Le chat qui inquiète à 7 h en attendant 5 h

 

chat1

 Les Euménides :
« Il se fait rendre
de terribles comptes,
le Prince des morts, là-bas sous la terre,
et dans son grand Livre,
son œil vigilant ne laisse rien perdre. »

 

 

Cela devenait lassant.

Au café du village, je buvais un lait américain très sucré et brûlant. J'étais  seule car il était trop tôt pour les joueurs de tavli.

Je voulais le calme  afin de finir cet article de commande dont la rédaction m'échappait totalement alors que l'idée générale était aussi simple que un et un font deux.  J'avais du travail et il me tardait de le finir.  Mon attention était toute retenue par la feuille blanche et le bois verni bleu, taché par la cendre des Karelia. Je sentais confusément l'inquiétante diffusion d'une présence clandestine qui lentement me renvoyait au rôle d'appartenance à une petite escorte piégée au fond d'une vallée profonde. 

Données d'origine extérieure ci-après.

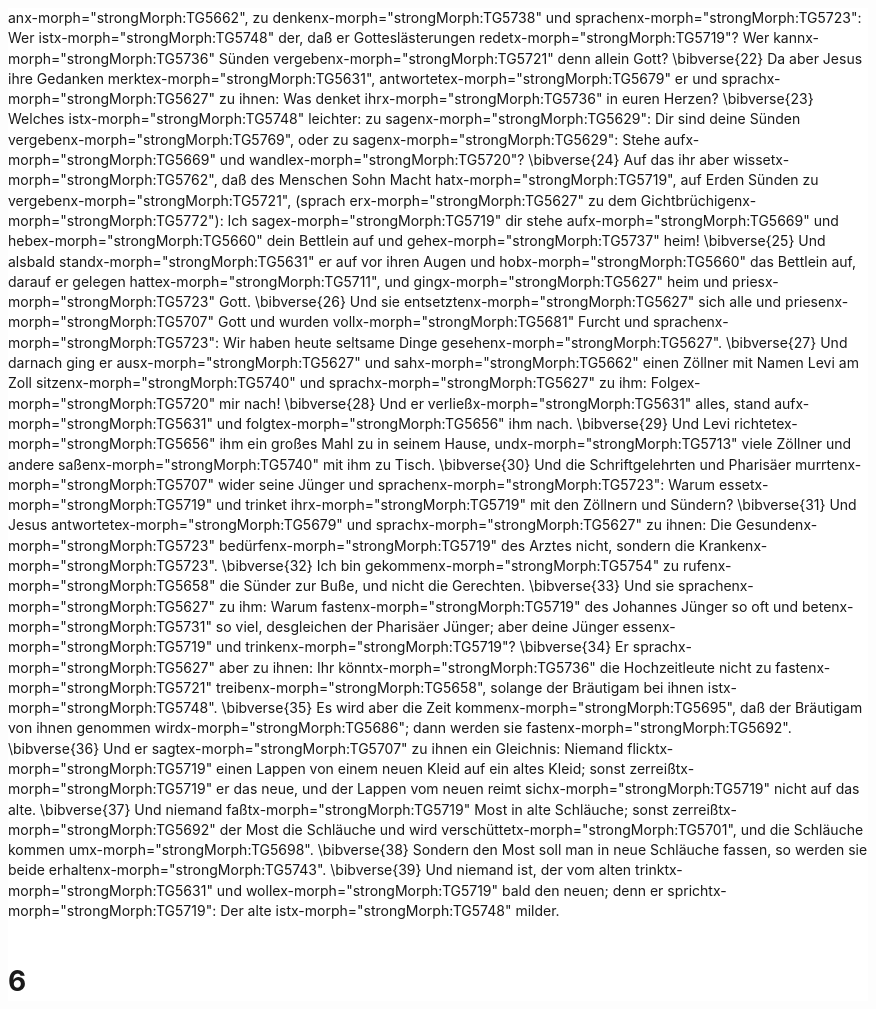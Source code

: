 anx-morph="strongMorph:TG5662", zu denkenx-morph="strongMorph:TG5738" und sprachenx-morph="strongMorph:TG5723": Wer istx-morph="strongMorph:TG5748" der, daß er Gotteslästerungen redetx-morph="strongMorph:TG5719"? Wer kannx-morph="strongMorph:TG5736" Sünden vergebenx-morph="strongMorph:TG5721" denn allein Gott? \bibverse{22} Da aber Jesus ihre Gedanken merktex-morph="strongMorph:TG5631", antwortetex-morph="strongMorph:TG5679" er und sprachx-morph="strongMorph:TG5627" zu ihnen: Was denket ihrx-morph="strongMorph:TG5736" in euren Herzen? \bibverse{23} Welches istx-morph="strongMorph:TG5748" leichter: zu sagenx-morph="strongMorph:TG5629": Dir sind deine Sünden vergebenx-morph="strongMorph:TG5769", oder zu sagenx-morph="strongMorph:TG5629": Stehe aufx-morph="strongMorph:TG5669" und wandlex-morph="strongMorph:TG5720"? \bibverse{24} Auf das ihr aber wissetx-morph="strongMorph:TG5762", daß des Menschen Sohn Macht hatx-morph="strongMorph:TG5719", auf Erden Sünden zu vergebenx-morph="strongMorph:TG5721", (sprach erx-morph="strongMorph:TG5627" zu dem Gichtbrüchigenx-morph="strongMorph:TG5772"): Ich sagex-morph="strongMorph:TG5719" dir stehe aufx-morph="strongMorph:TG5669" und hebex-morph="strongMorph:TG5660" dein Bettlein auf und gehex-morph="strongMorph:TG5737" heim! \bibverse{25} Und alsbald standx-morph="strongMorph:TG5631" er auf vor ihren Augen und hobx-morph="strongMorph:TG5660" das Bettlein auf, darauf er gelegen hattex-morph="strongMorph:TG5711", und gingx-morph="strongMorph:TG5627" heim und priesx-morph="strongMorph:TG5723" Gott. \bibverse{26} Und sie entsetztenx-morph="strongMorph:TG5627" sich alle und priesenx-morph="strongMorph:TG5707" Gott und wurden vollx-morph="strongMorph:TG5681" Furcht und sprachenx-morph="strongMorph:TG5723": Wir haben heute seltsame Dinge gesehenx-morph="strongMorph:TG5627". \bibverse{27} Und darnach ging er ausx-morph="strongMorph:TG5627" und sahx-morph="strongMorph:TG5662" einen Zöllner mit Namen Levi am Zoll sitzenx-morph="strongMorph:TG5740" und sprachx-morph="strongMorph:TG5627" zu ihm: Folgex-morph="strongMorph:TG5720" mir nach! \bibverse{28} Und er verließx-morph="strongMorph:TG5631" alles, stand aufx-morph="strongMorph:TG5631" und folgtex-morph="strongMorph:TG5656" ihm nach. \bibverse{29} Und Levi richtetex-morph="strongMorph:TG5656" ihm ein großes Mahl zu in seinem Hause, undx-morph="strongMorph:TG5713" viele Zöllner und andere saßenx-morph="strongMorph:TG5740" mit ihm zu Tisch. \bibverse{30} Und die Schriftgelehrten und Pharisäer murrtenx-morph="strongMorph:TG5707" wider seine Jünger und sprachenx-morph="strongMorph:TG5723": Warum essetx-morph="strongMorph:TG5719" und trinket ihrx-morph="strongMorph:TG5719" mit den Zöllnern und Sündern? \bibverse{31} Und Jesus antwortetex-morph="strongMorph:TG5679" und sprachx-morph="strongMorph:TG5627" zu ihnen: Die Gesundenx-morph="strongMorph:TG5723" bedürfenx-morph="strongMorph:TG5719" des Arztes nicht, sondern die Krankenx-morph="strongMorph:TG5723". \bibverse{32} Ich bin gekommenx-morph="strongMorph:TG5754" zu rufenx-morph="strongMorph:TG5658" die Sünder zur Buße, und nicht die Gerechten. \bibverse{33} Und sie sprachenx-morph="strongMorph:TG5627" zu ihm: Warum fastenx-morph="strongMorph:TG5719" des Johannes Jünger so oft und betenx-morph="strongMorph:TG5731" so viel, desgleichen der Pharisäer Jünger; aber deine Jünger essenx-morph="strongMorph:TG5719" und trinkenx-morph="strongMorph:TG5719"? \bibverse{34} Er sprachx-morph="strongMorph:TG5627" aber zu ihnen: Ihr könntx-morph="strongMorph:TG5736" die Hochzeitleute nicht zu fastenx-morph="strongMorph:TG5721" treibenx-morph="strongMorph:TG5658", solange der Bräutigam bei ihnen istx-morph="strongMorph:TG5748". \bibverse{35} Es wird aber die Zeit kommenx-morph="strongMorph:TG5695", daß der Bräutigam von ihnen genommen wirdx-morph="strongMorph:TG5686"; dann werden sie fastenx-morph="strongMorph:TG5692". \bibverse{36} Und er sagtex-morph="strongMorph:TG5707" zu ihnen ein Gleichnis: Niemand flicktx-morph="strongMorph:TG5719" einen Lappen von einem neuen Kleid auf ein altes Kleid; sonst zerreißtx-morph="strongMorph:TG5719" er das neue, und der Lappen vom neuen reimt sichx-morph="strongMorph:TG5719" nicht auf das alte. \bibverse{37} Und niemand faßtx-morph="strongMorph:TG5719" Most in alte Schläuche; sonst zerreißtx-morph="strongMorph:TG5692" der Most die Schläuche und wird verschüttetx-morph="strongMorph:TG5701", und die Schläuche kommen umx-morph="strongMorph:TG5698". \bibverse{38} Sondern den Most soll man in neue Schläuche fassen, so werden sie beide erhaltenx-morph="strongMorph:TG5743". \bibverse{39} Und niemand ist, der vom alten trinktx-morph="strongMorph:TG5631" und wollex-morph="strongMorph:TG5719" bald den neuen; denn er sprichtx-morph="strongMorph:TG5719": Der alte istx-morph="strongMorph:TG5748" milder. 

# 6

Je levai la tête. Les grillons multipliaient les piqués d'aviation militaire sur les pierres du cimetière. Les oiseaux du clocher sans plus de cloche, ni de toit pour cause de travaux éternels, crépitaient sur les fils de l'O.T.E.  comme pour faire passer un message au centre de leur bazar à plume. Je ne pouvais être l'unique public d'un tel renversement des rôles.  Au fur et à mesure de ces démonstrations bruyantes qui traduisaient le refus par ces parties du partage de la place centrale, mon trouble s'accroissait et je commençai à danser sur ma chaise. Qui pouvait battre de la sorte les cartes du sens et perturber les règles d'un jeu que je connaissais pour n'être jamais désorganisé sur le damier d'ombre et de lumière de ces matins-là ?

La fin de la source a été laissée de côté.